The sharp increase in the global population over the last 50 years has driven the need for increased intensity in agricultural production. According to OECD, between 1960 and today, food production witnessed a threefold increase globally, while agricultural land use grew by less than 15%. With growth came innovative food systems and technologies, however, the increased agricultural production inevitably put increased pressure on the world's natural resources.
However, the increase in technology and innovation did not reach the majority of food producers, as small farmers often do not have access to the latest technologies, know-how, or the resources to implement a change that could potentially risk their livelihoods. So it is not surprising that small farms make up 84% of farms globally, but their production accounts for one-third of global crop production.

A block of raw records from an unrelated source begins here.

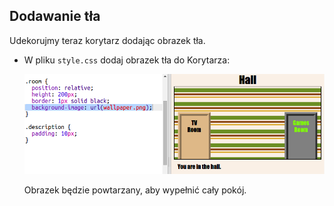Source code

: ## Dodawanie tła

Udekorujmy teraz korytarz dodając obrazek tła.

+ W pliku `style.css` dodaj obrazek tła do Korytarza:
    
    ![screenshot](images/rooms-hall-decorated.png)
    
    Obrazek będzie powtarzany, aby wypełnić cały pokój.
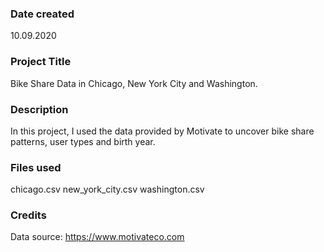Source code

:### Date created
10.09.2020

### Project Title
Bike Share Data in Chicago, New York City and Washington.

### Description
In this project, I used the data provided by Motivate to uncover bike share patterns, user types and birth year.

### Files used
chicago.csv
new_york_city.csv
washington.csv

### Credits
Data source: https://www.motivateco.com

The overall increase in food production also didn’t seem to solve the problem it set out to tackle, the challenge of food and nutrition insecurity - a reality for 820 million people worldwide. And in the next 30 years, the UN predicts that the world’s population will increase by 2 billion people. With 9.7 billion mouths to feed, the primary question is not whether we will have enough food, but whether we will adjust our food systems to be sustainable and fair to all.
Food Systems: A Holistic Approach to Sustainability
The food system is a complex network of interrelated and interdependent activities relating to the production and consumption, along with the aggregation, processing, distribution, and disposal of food products. Developing a food system that is sustainable necessitates a comprehensive approach to ensure that positive value is simultaneously generated across the economic, social, and environmental dimensions.
The FAO has defined a sustainable food system as a food system that generates food security and nutrition for future generations while not compromising the economic, social, and environmental bases, as well as an economic base that benefits all stakeholders. In order to be truly sustainable, the system needs to hit three requirements of sustainability: economic, social, and environmental sustainability.To be economically sustainable and profitable throughout means that the activities performed by each participant of the system are commercially or fiscally viable. Social sustainability refers to the equitable distribution of the economic benefits across all actors, taking into account cultural traditions, nutrition and health, workers’ rights and safety, animal welfare, and institutions.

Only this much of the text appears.